Re: [PATCH v4 05/21] range-diff: also show the diff between patches

2018-07-30 Thread Thomas Gummerer

On 07/30, Johannes Schindelin wrote:
> Hi Thomas & Eric,
> 
> On Sun, 29 Jul 2018, Thomas Gummerer wrote:
> 
> > On 07/29, Eric Sunshine wrote:
> > > On Sun, Jul 29, 2018 at 3:04 PM Thomas Gummerer  
> > > wrote:
> > > > On 07/21, Johannes Schindelin via GitGitGadget wrote:
> > > > > Just like tbdiff, we now show the diff between matching patches. This 
> > > > > is
> > > > > a "diff of two diffs", so it can be a bit daunting to read for the
> > > > > beginner.
> > > > > [...]
> > > > > Note also: while tbdiff accepts the `--no-patches` option to suppress
> > > > > these diffs between patches, we prefer the `-s` option that is
> > > > > automatically supported via our use of diff_opt_parse().
> > > >
> > > > One slightly unfortunate thing here is that we don't show these
> > > > options in 'git range-diff -h', which would be nice to have.  I don't
> > > > know if that's possible in git right now, if it's not easily possible,
> > > > I definitely wouldn't want to delay this series for that, and we could
> > > > just add it to the list of possible future enhancements that other
> > > > people mentioned.
> > > 
> > > This issue is not specific to git-range-diff; it's shared by other
> > > commands which inherit diff options via diff_opt_parse(). For
> > > instance, "git log -h" doesn't show diff-related options either, yet
> > > it accepts them.
> > 
> > Fair enough, that makes sense.  Thanks for the pointer!
> > 
> > There's one more thing that I noticed here:
> > 
> > git range-diff --no-patches
> > fatal: single arg format requires a symmetric range
> > 
> > Which is a slightly confusing error message.  In contrast git log does
> > the following on an unrecognized argument:
> > 
> > git log --no-patches
> > fatal: unrecognized argument: --no-patches
> > 
> > which is a little better I think.  I do however also thing the "fatal:
> > single arg format requires a symmetric range" is useful when someone
> > genuinely tries to use the single argument version of the command.  So
> > I don't know what a good solution for this would be.
> 
> I immediately thought of testing for a leading `-` of the remaining
> argument, but I could imagine that somebody enterprisey uses
> 
>   git range-diff -- -my-first-attempt...-my-second-attempt
> 
> and I do not really want to complexify the code... Ideas?

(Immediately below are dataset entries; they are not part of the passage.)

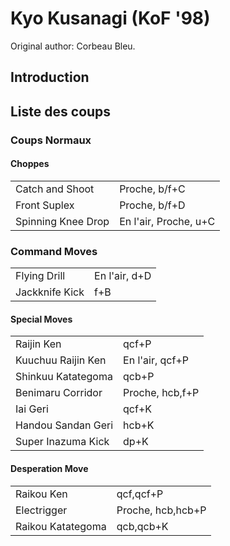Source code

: # Kyo Kusanagi (KoF '98)

Original author: Corbeau Bleu.

## Introduction

## Liste des coups

### Coups Normaux

#### Choppes

|                    |                       |
|--------------------|-----------------------|
| Catch and Shoot    | Proche, b/f+C         |
| Front Suplex       | Proche, b/f+D         |
| Spinning Knee Drop | En l'air, Proche, u+C |

### Command Moves

|                |               |
|----------------|---------------|
| Flying Drill   | En l'air, d+D |
| Jackknife Kick | f+B           |

#### Special Moves

|                    |                 |
|--------------------|-----------------|
| Raijin Ken         | qcf+P           |
| Kuuchuu Raijin Ken | En l'air, qcf+P |
| Shinkuu Katategoma | qcb+P           |
| Benimaru Corridor  | Proche, hcb,f+P |
| Iai Geri           | qcf+K           |
| Handou Sandan Geri | hcb+K           |
| Super Inazuma Kick | dp+K            |

#### Desperation Move

|                   |                   |
|-------------------|-------------------|
| Raikou Ken        | qcf,qcf+P         |
| Electrigger       | Proche, hcb,hcb+P |
| Raikou Katategoma | qcb,qcb+K         |
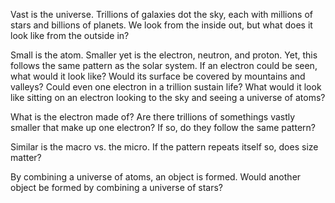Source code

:Vast is the universe. Trillions of galaxies dot the sky, each with millions of stars and billions of planets. 
We look from the inside out, but what does it look like from the outside in?

Small is the atom. Smaller yet is the electron, neutron, and proton. Yet, this follows the same pattern as the solar system. 
If an electron could be seen, what would it look like? Would its surface be covered by mountains and valleys? 
Could even one electron in a trillion sustain life? What would it look like sitting on an electron looking 
to the sky and seeing a universe of atoms? 

What is the electron made of? Are there trillions of somethings vastly smaller that make up one electron? 
If so, do they follow the same pattern?

Similar is the macro vs. the micro. If the pattern repeats itself so, does size matter? 

By combining a universe of atoms, an object is formed. Would another object be formed by combining a universe of stars?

Good point.  I can't really come up with a good option right now
either.  It's not too bad, as users just typed the command, so it
should be easy enough to see from the previous line what went wrong.

One potential option may be to turn "die(_("single arg format requires
a symmetric range"));" into an 'error()', and show the usage?  I think
that may be nice anyway, as "symmetric range" may not be immediately
obvious to everyone, but together with the usage it may be clearer?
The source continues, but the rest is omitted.